Leading Union Slashes West German Workweek
WHO wouldn't be happy with a 35-hour workweek - and more pay to boot? The employer who had to pay for it, of course. But this is just what two major unions in West Germany have won.
West Germans already work fewer hours but are paid more than workers in any other European country. With the latest deal, they'll put even more distance between themselves and the rest of Europe.
This is exactly what depresses West German employers. ``We wanted no more reduction in work hours, but we got that anyway,'' says Peter Knevels, business manager of the Confederation of German Employers' Associations in Cologne.
Mr. Knevels, who specializes in labor negotiations, said that these latest settlements could hurt West German competitiveness when the economic borders fall in Europe at the beginning of 1993. ``We're not very happy,'' he added.
West German Economics Minister Helmut Haussmann is not smiling either. With reunification approaching, and with it a large demand for West German products, this is the time to work more, not less, he says.

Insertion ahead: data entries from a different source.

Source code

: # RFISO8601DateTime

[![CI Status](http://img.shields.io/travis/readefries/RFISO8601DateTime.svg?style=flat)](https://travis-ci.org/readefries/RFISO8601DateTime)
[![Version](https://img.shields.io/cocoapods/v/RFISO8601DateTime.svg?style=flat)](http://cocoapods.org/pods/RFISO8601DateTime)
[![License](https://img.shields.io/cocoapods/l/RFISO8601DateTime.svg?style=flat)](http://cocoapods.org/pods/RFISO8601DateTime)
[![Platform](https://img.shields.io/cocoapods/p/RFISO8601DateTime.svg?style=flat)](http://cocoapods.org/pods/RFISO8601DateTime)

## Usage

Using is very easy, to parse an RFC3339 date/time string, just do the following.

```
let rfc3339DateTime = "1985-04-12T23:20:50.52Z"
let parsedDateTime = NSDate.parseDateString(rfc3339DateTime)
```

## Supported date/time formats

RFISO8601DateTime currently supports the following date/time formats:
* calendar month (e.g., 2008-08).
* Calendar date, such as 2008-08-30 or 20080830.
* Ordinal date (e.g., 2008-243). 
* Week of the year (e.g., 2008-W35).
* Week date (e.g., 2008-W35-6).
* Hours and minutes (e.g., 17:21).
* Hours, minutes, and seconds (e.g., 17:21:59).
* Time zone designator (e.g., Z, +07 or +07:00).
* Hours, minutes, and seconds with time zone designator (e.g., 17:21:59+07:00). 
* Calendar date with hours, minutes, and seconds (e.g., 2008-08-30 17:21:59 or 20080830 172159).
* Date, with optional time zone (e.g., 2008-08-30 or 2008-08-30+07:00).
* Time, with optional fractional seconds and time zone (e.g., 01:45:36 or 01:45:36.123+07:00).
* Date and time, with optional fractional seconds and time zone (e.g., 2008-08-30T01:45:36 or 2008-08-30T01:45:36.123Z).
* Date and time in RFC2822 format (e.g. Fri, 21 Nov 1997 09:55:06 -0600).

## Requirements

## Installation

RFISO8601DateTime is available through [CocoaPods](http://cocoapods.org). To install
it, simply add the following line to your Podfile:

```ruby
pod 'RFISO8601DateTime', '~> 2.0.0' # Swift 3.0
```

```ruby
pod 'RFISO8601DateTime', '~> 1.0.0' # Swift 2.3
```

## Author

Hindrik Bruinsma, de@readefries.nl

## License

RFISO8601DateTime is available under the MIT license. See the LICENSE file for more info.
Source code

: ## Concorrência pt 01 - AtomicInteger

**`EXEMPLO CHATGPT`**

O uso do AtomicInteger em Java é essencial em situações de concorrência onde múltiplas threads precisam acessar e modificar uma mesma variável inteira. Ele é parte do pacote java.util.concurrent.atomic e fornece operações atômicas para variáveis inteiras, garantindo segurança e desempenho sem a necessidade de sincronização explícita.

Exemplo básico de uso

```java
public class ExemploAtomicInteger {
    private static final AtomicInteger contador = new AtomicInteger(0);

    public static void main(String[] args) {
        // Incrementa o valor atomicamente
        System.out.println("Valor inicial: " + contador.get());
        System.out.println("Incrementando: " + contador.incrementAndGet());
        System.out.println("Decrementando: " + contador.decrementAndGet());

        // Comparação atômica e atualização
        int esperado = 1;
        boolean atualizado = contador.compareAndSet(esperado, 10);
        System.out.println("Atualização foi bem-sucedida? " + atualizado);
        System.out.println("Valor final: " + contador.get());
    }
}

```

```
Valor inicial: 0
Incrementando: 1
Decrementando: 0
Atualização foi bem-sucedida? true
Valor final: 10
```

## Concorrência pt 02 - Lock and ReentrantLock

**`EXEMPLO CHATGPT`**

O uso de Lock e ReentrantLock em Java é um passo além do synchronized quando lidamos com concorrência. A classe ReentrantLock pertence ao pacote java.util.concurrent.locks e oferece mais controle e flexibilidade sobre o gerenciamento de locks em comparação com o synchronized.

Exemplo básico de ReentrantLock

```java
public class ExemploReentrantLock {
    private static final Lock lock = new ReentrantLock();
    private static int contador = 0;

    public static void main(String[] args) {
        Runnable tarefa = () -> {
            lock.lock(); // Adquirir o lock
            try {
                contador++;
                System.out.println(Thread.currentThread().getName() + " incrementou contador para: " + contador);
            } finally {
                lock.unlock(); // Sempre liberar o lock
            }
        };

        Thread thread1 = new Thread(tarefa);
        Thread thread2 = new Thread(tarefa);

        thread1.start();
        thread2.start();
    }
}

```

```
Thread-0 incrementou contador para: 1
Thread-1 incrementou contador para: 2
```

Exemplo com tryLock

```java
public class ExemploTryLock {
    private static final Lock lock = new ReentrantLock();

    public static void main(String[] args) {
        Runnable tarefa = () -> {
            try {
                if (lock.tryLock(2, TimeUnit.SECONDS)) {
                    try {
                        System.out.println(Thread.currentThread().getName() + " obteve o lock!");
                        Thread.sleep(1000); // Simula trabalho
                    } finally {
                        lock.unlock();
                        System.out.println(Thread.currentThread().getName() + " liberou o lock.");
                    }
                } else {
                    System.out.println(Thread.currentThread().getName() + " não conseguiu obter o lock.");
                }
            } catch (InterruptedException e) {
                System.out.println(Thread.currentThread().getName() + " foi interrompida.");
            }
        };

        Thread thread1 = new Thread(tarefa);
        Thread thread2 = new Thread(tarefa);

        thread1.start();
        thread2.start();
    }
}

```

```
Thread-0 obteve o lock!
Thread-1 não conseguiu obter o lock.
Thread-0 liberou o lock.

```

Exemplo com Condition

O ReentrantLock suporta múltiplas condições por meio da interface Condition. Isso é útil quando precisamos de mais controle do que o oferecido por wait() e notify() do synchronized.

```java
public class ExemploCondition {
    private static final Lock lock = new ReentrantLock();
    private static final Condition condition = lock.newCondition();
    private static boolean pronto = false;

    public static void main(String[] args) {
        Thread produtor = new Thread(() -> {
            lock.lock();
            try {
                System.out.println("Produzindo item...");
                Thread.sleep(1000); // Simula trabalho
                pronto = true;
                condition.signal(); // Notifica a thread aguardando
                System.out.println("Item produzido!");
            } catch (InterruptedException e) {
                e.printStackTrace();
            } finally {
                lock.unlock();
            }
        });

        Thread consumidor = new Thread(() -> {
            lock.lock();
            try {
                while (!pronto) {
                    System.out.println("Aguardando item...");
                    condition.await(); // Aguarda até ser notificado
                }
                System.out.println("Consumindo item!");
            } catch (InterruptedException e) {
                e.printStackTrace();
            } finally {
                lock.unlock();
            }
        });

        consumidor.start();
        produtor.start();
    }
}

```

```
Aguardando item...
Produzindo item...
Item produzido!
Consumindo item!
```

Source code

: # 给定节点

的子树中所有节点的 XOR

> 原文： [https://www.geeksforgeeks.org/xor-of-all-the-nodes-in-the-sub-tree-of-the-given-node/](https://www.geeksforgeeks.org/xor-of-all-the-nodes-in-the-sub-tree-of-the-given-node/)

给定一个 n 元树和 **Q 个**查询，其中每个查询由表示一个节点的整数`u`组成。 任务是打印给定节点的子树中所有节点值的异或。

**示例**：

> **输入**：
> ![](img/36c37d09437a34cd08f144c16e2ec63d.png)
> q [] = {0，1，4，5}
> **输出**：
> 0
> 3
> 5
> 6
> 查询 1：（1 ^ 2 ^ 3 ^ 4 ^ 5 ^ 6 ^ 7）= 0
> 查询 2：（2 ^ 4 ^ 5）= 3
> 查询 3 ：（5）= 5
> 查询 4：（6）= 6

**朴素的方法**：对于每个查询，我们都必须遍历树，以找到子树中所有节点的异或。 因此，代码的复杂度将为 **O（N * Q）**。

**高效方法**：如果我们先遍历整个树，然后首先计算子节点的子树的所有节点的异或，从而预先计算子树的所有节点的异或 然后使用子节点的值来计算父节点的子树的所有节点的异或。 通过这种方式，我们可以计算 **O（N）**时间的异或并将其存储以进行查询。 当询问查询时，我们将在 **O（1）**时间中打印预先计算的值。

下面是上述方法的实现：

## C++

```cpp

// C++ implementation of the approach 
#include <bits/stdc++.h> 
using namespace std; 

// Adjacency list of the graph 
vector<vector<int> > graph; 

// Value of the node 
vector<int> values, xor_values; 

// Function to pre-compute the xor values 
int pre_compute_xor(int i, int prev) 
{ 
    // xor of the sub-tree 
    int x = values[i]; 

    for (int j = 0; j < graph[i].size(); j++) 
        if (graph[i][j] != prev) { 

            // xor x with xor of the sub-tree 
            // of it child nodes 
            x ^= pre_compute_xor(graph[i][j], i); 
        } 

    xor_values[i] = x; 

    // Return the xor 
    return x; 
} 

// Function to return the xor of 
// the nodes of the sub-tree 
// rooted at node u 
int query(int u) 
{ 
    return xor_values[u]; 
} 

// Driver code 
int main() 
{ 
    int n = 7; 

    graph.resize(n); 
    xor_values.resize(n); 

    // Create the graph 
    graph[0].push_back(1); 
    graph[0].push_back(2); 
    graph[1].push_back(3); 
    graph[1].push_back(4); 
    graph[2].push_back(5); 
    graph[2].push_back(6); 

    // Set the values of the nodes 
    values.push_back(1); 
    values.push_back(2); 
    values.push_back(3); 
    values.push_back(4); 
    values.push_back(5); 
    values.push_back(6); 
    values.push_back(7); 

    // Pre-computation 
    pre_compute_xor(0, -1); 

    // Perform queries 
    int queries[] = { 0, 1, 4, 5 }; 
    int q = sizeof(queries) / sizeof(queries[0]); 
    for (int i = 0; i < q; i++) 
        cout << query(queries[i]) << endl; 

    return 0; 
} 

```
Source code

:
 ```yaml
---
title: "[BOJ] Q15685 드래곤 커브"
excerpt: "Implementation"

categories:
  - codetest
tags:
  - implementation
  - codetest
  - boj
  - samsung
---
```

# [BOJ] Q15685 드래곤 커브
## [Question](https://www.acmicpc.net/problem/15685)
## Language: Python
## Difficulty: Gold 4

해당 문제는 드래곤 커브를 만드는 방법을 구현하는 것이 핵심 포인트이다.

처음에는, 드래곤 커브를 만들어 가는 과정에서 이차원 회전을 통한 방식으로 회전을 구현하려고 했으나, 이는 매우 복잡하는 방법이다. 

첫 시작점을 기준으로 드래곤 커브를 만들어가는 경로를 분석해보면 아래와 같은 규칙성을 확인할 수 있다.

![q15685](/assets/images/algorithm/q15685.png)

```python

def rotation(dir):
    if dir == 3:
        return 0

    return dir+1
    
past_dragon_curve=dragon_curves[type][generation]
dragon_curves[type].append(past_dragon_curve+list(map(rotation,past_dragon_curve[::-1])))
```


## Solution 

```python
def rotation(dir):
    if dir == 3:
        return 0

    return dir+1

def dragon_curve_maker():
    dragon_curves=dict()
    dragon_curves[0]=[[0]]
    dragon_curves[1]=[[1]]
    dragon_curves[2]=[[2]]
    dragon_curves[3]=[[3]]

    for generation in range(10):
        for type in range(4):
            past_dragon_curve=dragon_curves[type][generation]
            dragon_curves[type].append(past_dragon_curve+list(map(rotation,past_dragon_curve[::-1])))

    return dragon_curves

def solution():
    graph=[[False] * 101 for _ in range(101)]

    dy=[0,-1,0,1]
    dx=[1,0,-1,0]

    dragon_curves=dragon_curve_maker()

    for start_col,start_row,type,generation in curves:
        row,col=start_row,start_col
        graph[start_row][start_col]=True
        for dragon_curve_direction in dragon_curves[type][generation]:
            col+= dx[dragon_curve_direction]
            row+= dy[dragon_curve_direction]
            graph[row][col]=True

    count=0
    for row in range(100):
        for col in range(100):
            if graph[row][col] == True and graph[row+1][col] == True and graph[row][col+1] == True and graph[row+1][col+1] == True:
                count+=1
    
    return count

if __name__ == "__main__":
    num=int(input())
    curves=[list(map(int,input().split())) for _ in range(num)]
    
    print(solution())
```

The first victory for the workers came last Friday when powerful IG Metall, which represents 3.7 million metal workers in West Germany, worked out a deal in the Stuttgart district, the heart of West Germany's automobile industry. The agreement reduces the workweek to 36 hours in April 1993 and 35 hours in October 1995. Workers will receive a 6 percent wage increase (inflation is just under 3 percent).
This was followed by an agreement late Monday night between West German printers and IG Medien, the printers' union. IG Medien achieved a 35-hour workweek beginning a half year earlier than the metal workers' and with a higher pay increase, too - 6.8 percent.
About a third of the labor force here is unionized. The 35-hour workweek has been a longtime goal of IG Metall. Over the years it has managed to reduce the workweek from 40 hours down to 37. The union says a shorter workweek can create jobs in a time of high unemployment. The West German unemployment rate is 7.3 percent.
Knevels says the trend highlighted in the two latest labor agreements will spread to other industry sectors. Chemicals, textiles, and the service sector will probably be affected, he says: ``Maybe not this year, but in two, three, five years.''
The IG Metall agreement does include a clause, however, that allows workers to volunteer for a 40-hour week under certain conditions, Knevels says. There's even an opportunity for the union to retract the shorter workweek if it wants. But the IG Medien agreement doesn't include these clauses. ``It's much worse,'' he says.
So far, West German's celebrated productivity has paid for the fewer work hours and higher wages. But in some sectors, employers say, industry is already at the peak of its productivity. It simply can't force any more production out of its present capacity, they add.
This is why the threat of a strike has great leverage in this country. One thing employers can be grateful for, Knevels says, ``is that we avoided a long, drawn-out battle'' with the unions.